The committee sought to determine which Pathways our students most desired and the minimum number of Pathway offerings needed to place the majority of students in their top preferences (presuming only one Pathway per student). Students on the committee developed, pilot tested, and distributed a student preferences survey. All medical students enrolled at the study institution (n = 781) were invited to participate in a voluntary, anonymous survey distributed electronically in August 2014. The University of Michigan medical institutional review board approved the study. At that time, our institution offered two elective, fully deployed Pathways: “Global Health & Disparities” and “Bioethics.” The survey, available by request from the authors, elicited students’ demographic information and preferences for Pathways and Topics, which were presented on separate survey pages with items in random order to mitigate ordering effects. Students were asked to rank Pathway options from 1 (highest) to 10 (lowest) and were permitted to tie rankings or leave Pathways unranked. Topic interest was rated on a scale of neutral, somewhat, or very interested, with the percentage of students “very interested” serving as the outcome measure.
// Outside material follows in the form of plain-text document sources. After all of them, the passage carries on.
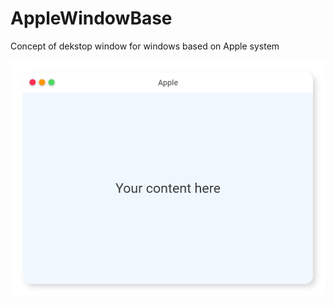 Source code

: # AppleWindowBase
Concept of dekstop window for windows based on Apple system

![alt text](https://github.com/JessieSharp/AppleWindowBase/blob/master/AppleWindowBase_OSKw5rYTIj.png?raw=true)
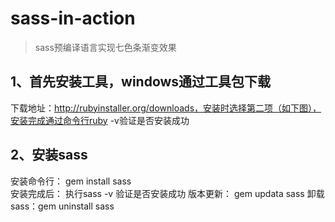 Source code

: # sass-in-action
> sass预编译语言实现七色条渐变效果

## 1、首先安装工具，windows通过工具包下载
下载地址：http://rubyinstaller.org/downloads，安装时选择第二项（如下图），安装完成通过命令行ruby -v验证是否安装成功

## 2、安装sass
安装命令行： gem install sass  
安装完成后： 执行sass -v 验证是否安装成功
版本更新： gem updata sass
卸载sass：gem uninstall sass

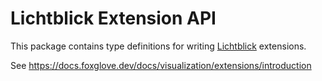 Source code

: # Lichtblick Extension API

This package contains type definitions for writing [Lichtblick](https://foxglove.dev/) extensions.

See https://docs.foxglove.dev/docs/visualization/extensions/introduction
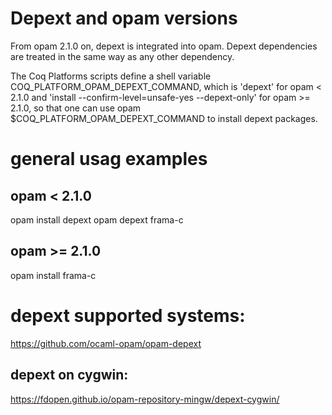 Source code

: # Depext and opam versions

From opam 2.1.0 on, depext is integrated into opam.
Depext dependencies are treated in the same way as any other dependency.

The Coq Platforms scripts define a shell variable COQ_PLATFORM_OPAM_DEPEXT_COMMAND,
which is 'depext' for opam < 2.1.0 and 'install --confirm-level=unsafe-yes --depext-only'
for opam >= 2.1.0, so that one can use opam $COQ_PLATFORM_OPAM_DEPEXT_COMMAND to
install depext packages.

# general usag examples

## opam < 2.1.0

opam install depext
opam depext frama-c

## opam >= 2.1.0

opam install frama-c

# depext supported systems:

https://github.com/ocaml-opam/opam-depext

## depext on cygwin:

https://fdopen.github.io/opam-repository-mingw/depext-cygwin/

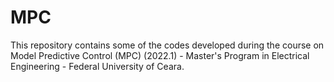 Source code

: # MPC
This repository contains some of the codes developed during the course on Model Predictive Control (MPC) (2022.1) - Master's Program in Electrical Engineering - Federal University of Ceara.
Three nonoverlapping student subgroups were identified a priori for analysis: (1) “preclinical” (first- or second-year students, excluding Medical Scientist Training Program [MSTP] MD/PhD students); (2) “clinical” (third- or fourth-year students, excluding MSTP); and (3) MSTP (all years). Subgroups were assessed for differences using chi-square testing, with subsequent two-sample z tests for independent proportions at the P < .05 level with a Bonferroni correction for multiple comparisons. Confidence intervals for proportions were calculated using Wilson’s14 method. Cronbach alpha and McDonald omega were calculated in R v3.2.2 (Vienna, Austria) using the “psych” package,15 with bootstrapped 95% confidence intervals.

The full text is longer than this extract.